Whether by accident or design, Elbow seem like the quintessential British rock band right now. As has often been noted, these five Mancunians sound like either a more experimental Coldplay, or a less experimental Radiohead, depending in which direction you approach them from.
They take the fundaments of contemporary British alt-rock - self-conscious normality, the courage to be emotional, a mournful way with 'proper' songwriting - and make something hypnotic, occasionally transcendent, out of them. They're a little pretentious, but always careful to be so in a shrugging, offhand way. A little weird, but never so much that the lads will be freaked out.
By rights, Elbow should be pretty annoying, the same kind of lardy, overblown and overrated band as their compatriots Doves - singer Guy Garvey even looks like that band's Jimi Goodwin, in a certain light. Yet there's something rather haunting and affecting about 'Cast Of Thousands', just as there was about 2001's 'Asleep At The Back', which raises Elbow far above most of their peers.

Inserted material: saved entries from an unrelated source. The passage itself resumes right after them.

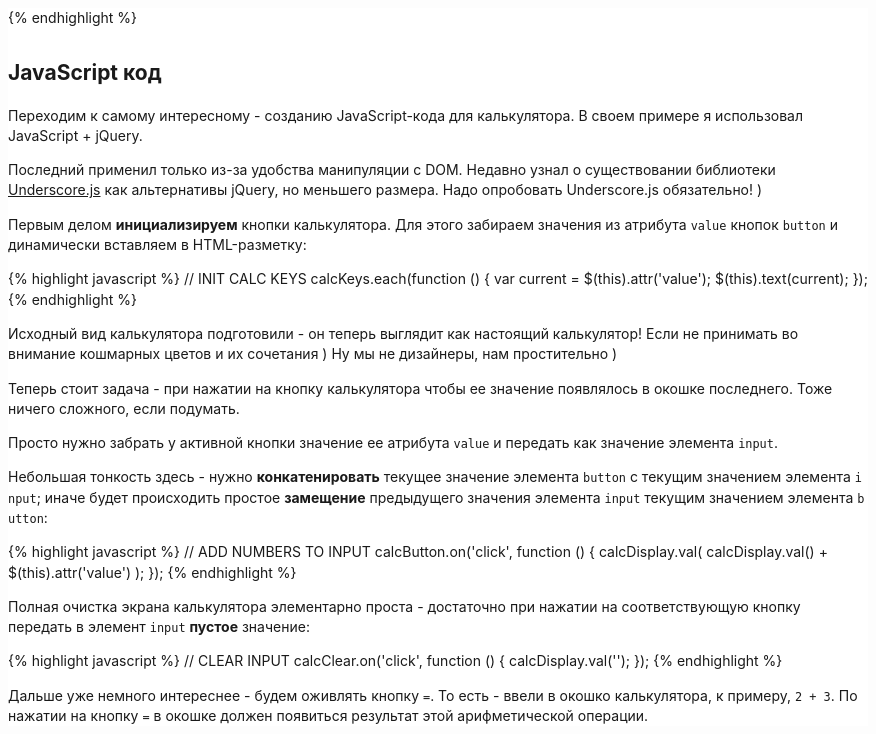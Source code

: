 {% endhighlight %}


## JavaScript код

Переходим к самому интересному - созданию JavaScript-кода для калькулятора. В своем примере я использовал JavaScript + jQuery.

Последний применил только из-за удобства манипуляции с DOM. Недавно узнал о существовании библиотеки [Underscore.js][1] как альтернативы jQuery, но меньшего размера. Надо опробовать Underscore.js обязательно! )

Первым делом **инициализируем** кнопки калькулятора. Для этого забираем значения из атрибута `value` кнопок `button` и динамически вставляем в HTML-разметку:

{% highlight javascript %}
// INIT CALC KEYS
calcKeys.each(function () {
    var current = $(this).attr('value');
    $(this).text(current);
});
{% endhighlight %}

Исходный вид калькулятора подготовили - он теперь выглядит как настоящий калькулятор! Если не принимать во внимание кошмарных цветов и их сочетания ) Ну мы не дизайнеры, нам простительно )

Теперь стоит задача - при нажатии на кнопку калькулятора чтобы ее значение появлялось в окошке последнего. Тоже ничего сложного, если подумать.

Просто нужно забрать у активной кнопки значение ее атрибута `value` и передать как значение элемента `input`.

Небольшая тонкость здесь - нужно **конкатенировать** текущее значение элемента `button` с текущим значением элемента `input`; иначе будет происходить простое **замещение** предыдущего значения элемента `input` текущим значением элемента `button`:

{% highlight javascript %}
// ADD NUMBERS TO INPUT
calcButton.on('click', function () {
    calcDisplay.val( calcDisplay.val() + $(this).attr('value') );
});
{% endhighlight %}

Полная очистка экрана калькулятора элементарно проста - достаточно при нажатии на соответствующую кнопку передать в элемент `input` **пустое** значение:

{% highlight javascript %}
// CLEAR INPUT
calcClear.on('click', function () {
    calcDisplay.val('');
});
{% endhighlight %}

Дальше уже немного интереснее - будем оживлять кнопку `=`. То есть - ввели в окошко калькулятора, к примеру, `2 + 3`. По нажатии на кнопку `=` в окошке должен появиться результат этой арифметической операции.


[1]: http://underscorejs.org/ "Underscore.js"
[2]: https://learn.javascript.ru/ "javascript.ru"
[3]: https://learn.javascript.ru/eval "Запуск кода из строки: eval"
[4]: http://www.w3schools.com/Jsref/jsref_substring.asp "JavaScript String substring() Method"
[5]: http://codepen.io/gearmobile/pen/gMaYgE "JavaScript Calculator"
[6]: http://codepen.io/gearmobile/pen/rLOBwm "JavaScript Another Calculator"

At first, 'Cast Of Thousands' seems flat and routinely melancholic, but it's the constancy of atmosphere - that relentless faith in the magical possibilities of the dirge - which gradually wins you over. The opener, 'Ribcage', is the first to ineveigle its way into the subconscious: whispered threats and agonies (something about "pissing in their champagne" crops up early); distant deep space probe bleeps; hints of Spiritualized and Talk Talk, the latter a recurring touchstone; a Gospel chorus who demand, with pleasing incongruity, we "let the sun inside".
Soon enough, the whole album starts working on multiple insidious levels, and details emerge out of the precisely-constructed gloom. Jarring squalls of guitar that punctuate the torpor of 'Snooks (Progress Report)' and the outstanding 'I've Got Your Number', mixed so loudly they'll send you scurrying to check the levels on your stereo. Seasick strings that provide an unsteady backdrop to 'Fugitive Motel'. 'Buttons And Zips', an unusually realistic sex song that sounds, with its distracted folk strum and subtle, spacey effects, like a morose Badly Drawn Boy.
The way 'Not A Job' ambles into a motorik rhythm, purposeful when you least expect it. And, of course, the massed crowd chorus recorded at Glastonbury 2002 which sings "We still believe in love, so f*ck you," on the hymnal 'Grace Under Pressure' - a grandiose stunt which still manages to be genuinely moving.
Now and again, there are moments which remind you of the lucrative but largely unappealing world Elbow move in, chiefly 'Switching Off', one of those songs seemingly designed to placate conservatives who feel Radiohead let them down after 'OK Computer'. Nevertheless, 'Cast Of Thousands' is an album which works very hard to be significant, then slowly casts a spell so that it becomes, if not quite epoch-defining, at least an enormously satisfying 50 minutes. Very, very crafty.